After decades of scrambling on the underside of California bridges to pluck endangered peregrine falcon chicks from ill-placed nests, inseminating female birds and releasing captive-raised fledglings, wildlife biologists have been so successful in bringing back the powerful raptors that they now threaten Southern California's endangered shorebird breeding sites.
As a result, the U.S. Fish and Wildlife Service says it will no longer permit peregrine chick rescues from Bay Area bridges, a move that they concede will likely lead to fluffy chicks tumbling into the water below and drowning next spring.
"It's a paradox," said Marie Strassburger, chief of the federal agency's division of migratory birds and habitat in Sacramento. "Yes, chicks are cute. I won't deny that for a second."
But she said the loss of chicks that fledge from the nest too early is a natural part of life.
Peregrines nest high on cliffs, trees, buildings and bridges because they hunt by diving, at speeds topping 200 mph, at wild birds they like to eat.
When fledging, young peregrines fly well and land poorly. On cliffs, there are plenty of easy spots for a crash landing. On buildings, they scramble back onto window sills or ledges when their first flights go awry, or they hit the sidewalk and can be carried back to their nests.

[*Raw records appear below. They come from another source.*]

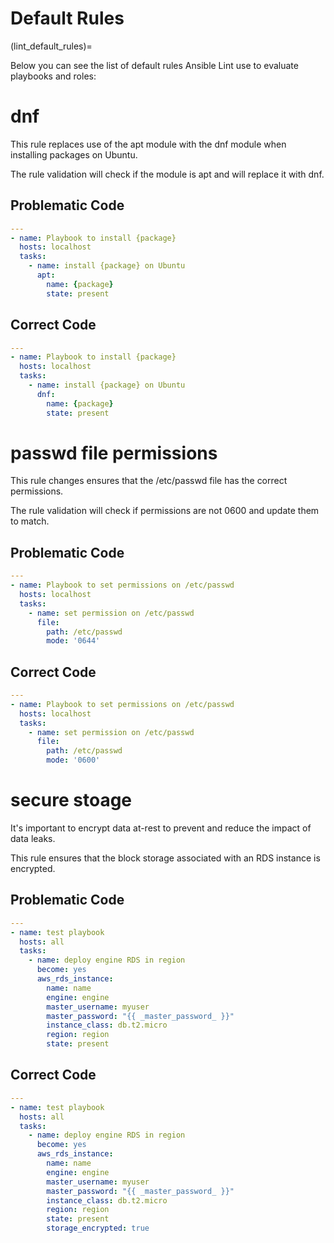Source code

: 
# Default Rules

(lint_default_rules)=

Below you can see the list of default rules Ansible Lint use to evaluate playbooks and roles:



# dnf

This rule replaces use of the apt module with the dnf module when installing packages on Ubuntu.

The rule validation will check if the module is apt and will replace it with dnf.


## Problematic Code

```yaml
---
- name: Playbook to install {package}
  hosts: localhost
  tasks:
    - name: install {package} on Ubuntu
      apt:
        name: {package}
        state: present
```

## Correct Code

```yaml
---
- name: Playbook to install {package}
  hosts: localhost
  tasks:
    - name: install {package} on Ubuntu
      dnf:
        name: {package}
        state: present
```

# passwd file permissions

This rule changes ensures that the /etc/passwd file has the correct permissions.

The rule validation will check if permissions are not 0600 and update them to match.


## Problematic Code

```yaml
---
- name: Playbook to set permissions on /etc/passwd
  hosts: localhost
  tasks:
    - name: set permission on /etc/passwd
      file:
        path: /etc/passwd
        mode: '0644'
```

## Correct Code

```yaml
---
- name: Playbook to set permissions on /etc/passwd
  hosts: localhost
  tasks:
    - name: set permission on /etc/passwd
      file:
        path: /etc/passwd
        mode: '0600'
```

# secure stoage

It's important to encrypt data at-rest to prevent and reduce the impact of data leaks.

This rule ensures that the block storage associated with an RDS instance is encrypted.

## Problematic Code

```yaml
---
- name: test playbook
  hosts: all
  tasks:
    - name: deploy engine RDS in region
      become: yes
      aws_rds_instance:
        name: name
        engine: engine
        master_username: myuser
        master_password: "{{ _master_password_ }}"
        instance_class: db.t2.micro
        region: region
        state: present
```

## Correct Code

```yaml
---
- name: test playbook
  hosts: all
  tasks:
    - name: deploy engine RDS in region
      become: yes
      aws_rds_instance:
        name: name
        engine: engine
        master_username: myuser
        master_password: "{{ _master_password_ }}"
        instance_class: db.t2.micro
        region: region
        state: present
        storage_encrypted: true
```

But on bridges, with smooth steel or concrete supports, chicks find no perch and often just hit the water.
"We see the loss of a chick by natural causes as an educational moment, as this happens in nature all the time," Strassburger said. "The peregrine falcons on the bridges in the Bay Area just happen to be in a very visible spot, so the public is more aware of it."
The recovery of peregrines, and now their potential threat to other species, underscores the fragile balance of nature that biologists have struggled with in recent years.
Saving bighorn sheep in Yosemite National Park meant hunting protected mountain lions; reintroducing gray wolves in the Rockies brought a backlash when ranchers complained they were killing livestock; and bringing golden eagle populations back on California's Channel Islands nearly devastated the island fox, one of the world's smallest canines.